### Work item
Where the line containing "<pre>Start-CsPool -PoolFqdn skypepool.contoso.com</pre>" appears in the records below, begin there and output each line verbatim through the last line.

━━━━━━━━━━━━━━━━

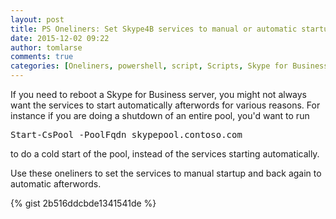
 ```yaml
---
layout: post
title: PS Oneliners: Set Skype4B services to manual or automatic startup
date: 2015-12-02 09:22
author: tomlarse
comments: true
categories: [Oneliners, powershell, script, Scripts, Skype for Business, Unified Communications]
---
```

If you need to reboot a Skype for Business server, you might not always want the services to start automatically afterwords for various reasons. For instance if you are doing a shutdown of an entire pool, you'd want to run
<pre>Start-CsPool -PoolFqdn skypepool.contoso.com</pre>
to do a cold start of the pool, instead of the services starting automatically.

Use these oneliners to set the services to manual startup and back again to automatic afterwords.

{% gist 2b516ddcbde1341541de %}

━━━━━━━━━━━━━━━━

### Response area
<pre>Start-CsPool -PoolFqdn skypepool.contoso.com</pre>
to do a cold start of the pool, instead of the services starting automatically.

Use these oneliners to set the services to manual startup and back again to automatic afterwords.

{% gist 2b516ddcbde1341541de %}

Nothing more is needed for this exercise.